History shows that when the S&P 500 index (SPX) rises in the three months before the election, the incumbent party candidate has an 80% chance of winning. Conversely, when the S&P 500 index declines in the three months before the election, the probability of the candidate from the other party winning is 89%.
This has been a very accurate signal in every election since 1928. Commentators say that if the S&P 500 index does not erase the 8% gain since August in a single day, Harris is likely to win.
However, market experts interviewed point out that the current market and political landscape are very unique, making this election more likely to be an exception to the historical experience mentioned above.
Sam Stovall, Chief Investment Strategist at CFRA Research, stated that the current election cycle has some striking similarities to 1968, which was a year when the stock market signal failed.

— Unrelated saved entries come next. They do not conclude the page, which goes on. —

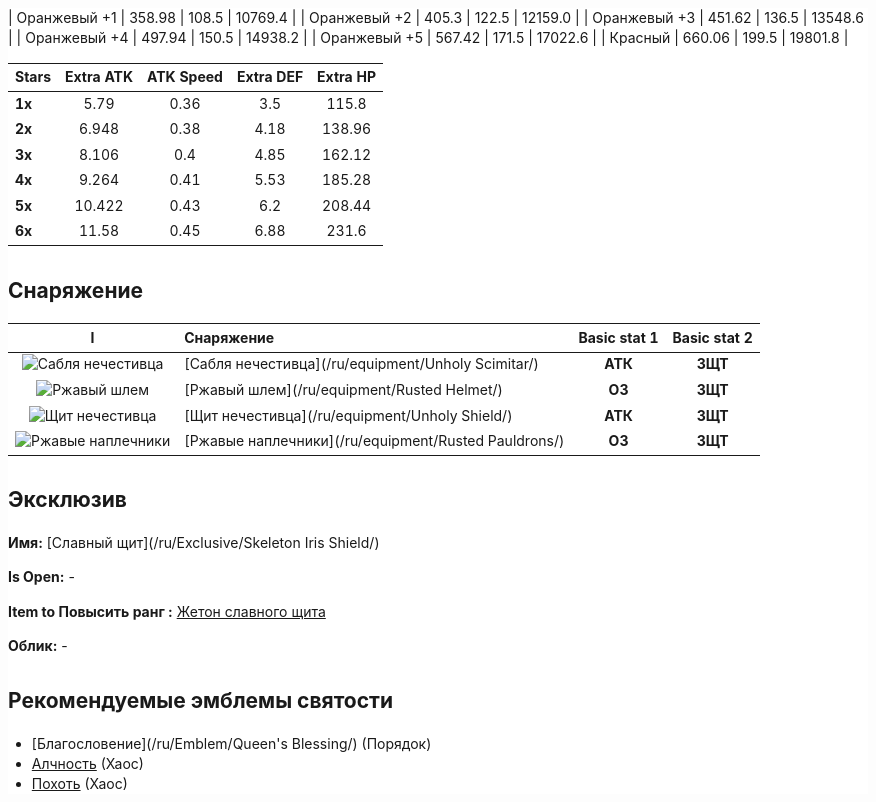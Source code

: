   | Оранжевый +1 | 358.98 | 108.5 | 10769.4 |
  | Оранжевый +2 | 405.3 | 122.5 | 12159.0 |
  | Оранжевый +3 | 451.62 | 136.5 | 13548.6 |
  | Оранжевый +4 | 497.94 | 150.5 | 14938.2 |
  | Оранжевый +5 | 567.42 | 171.5 | 17022.6 |
  | Красный | 660.06 | 199.5 | 19801.8 |

  |          Stars      |  Extra ATK |  ATK Speed | Extra DEF |    Extra HP   | 
  |:--------------------|:----------:|:----------:|:---------:|:-------------:|
  | **1x** <i class="fas fa-star"/> | 5.79 | 0.36 | 3.5 | 115.8 |
  | **2x** <i class="fas fa-star"/> | 6.948 | 0.38 | 4.18 | 138.96 |
  | **3x** <i class="fas fa-star"/> | 8.106 | 0.4 | 4.85 | 162.12 |
  | **4x** <i class="fas fa-star"/> | 9.264 | 0.41 | 5.53 | 185.28 |
  | **5x** <i class="fas fa-star"/> | 10.422 | 0.43 | 6.2 | 208.44 |
  | **6x** <i class="fas fa-star"/> | 11.58 | 0.45 | 6.88 | 231.6 |

## Снаряжение

  | I | Снаряжение  |  Basic stat 1 | Basic stat 2 | 
  |:-:|:-------------|:-------------:|:------------:|
  | ![Сабля нечестивца](/images/e/e_3011.png) | [Сабля нечестивца](/ru/equipment/Unholy Scimitar/) | **АТК** | **ЗЩТ** | 
  | ![Ржавый шлем](/images/e/e_3012.png) | [Ржавый шлем](/ru/equipment/Rusted Helmet/) | **ОЗ** | **ЗЩТ** | 
  | ![Щит нечестивца](/images/e/e_3013.png) | [Щит нечестивца](/ru/equipment/Unholy Shield/) | **АТК** | **ЗЩТ** | 
  | ![Ржавые наплечники](/images/e/e_3014.png) | [Ржавые наплечники](/ru/equipment/Rusted Pauldrons/) | **ОЗ** | **ЗЩТ** | 

## Эксклюзив

 **Имя:** [Славный щит](/ru/Exclusive/Skeleton Iris Shield/) 

 **Is Open:** - 

 **Item to Повысить ранг :** [Жетон славного щита](/ItemsRU/con_913/)

 **Облик:** -


## Рекомендуемые эмблемы святости

* [Благословение](/ru/Emblem/Queen's Blessing/) (Порядок)
* [Алчность](/ru/Emblem/Greed/) (Хаос)
* [Похоть](/ru/Emblem/Lust/) (Хаос)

In 1968, President Lyndon Johnson chose not to seek re-election, and Vice President Hubert Humphrey took his place. Similarly, current Biden withdrew from the race and was replaced by his Vice President.
In 1968, the Federal Reserve cut rates between July 31 and October 31, but ultimately it did not help the incumbent party. Similarly, the Fed cut rates by 50 basis points last month, its first rate cut since 2020.
Stover said that the final similarity is that Democrats faced a restless, change-demanding crowd in 1968. The unpopular Vietnam War was the issue at the time. Now, rising prices and immigration issues may suppress the popularity of the Democratic Party.
"Therefore, just like in 1968, the rise in the market may reflect alternative relief rather than expectations of reelection for the current president," Stover said.
Other Wall Street figures have stated that there are significant factors driving the rise of US stocks in 2024 - especially artificial intelligence, which also prevents any political implications.
Jay Hatfield, CEO of Infrastructure Capital Advisors, said: "We believe that US stocks cannot predict election results well because the market has become more concentrated, and the prosperity of artificial intelligence is distorting stock returns."
More importantly, there may be indicators more accurate than the broader S&P 500 index, and these indicators have consistently pointed to Trump's victory.
In recent months, assets related to "Trump trades" have risen, with Bitcoin, Trump media, and technology group stocks, as well as the US dollar, all boosted by expectations of Trump's second term. Billionaire investor Stanley Druckenmiller pointed out last month that the market "strongly believes that Trump will win."
An apparent misjudgment by the stock market on election results in recent history occurred in the 2020 election. That year, the S&P 500 index rose by 2.3% before the November election, indicating a Trump victory, but Biden ultimately won.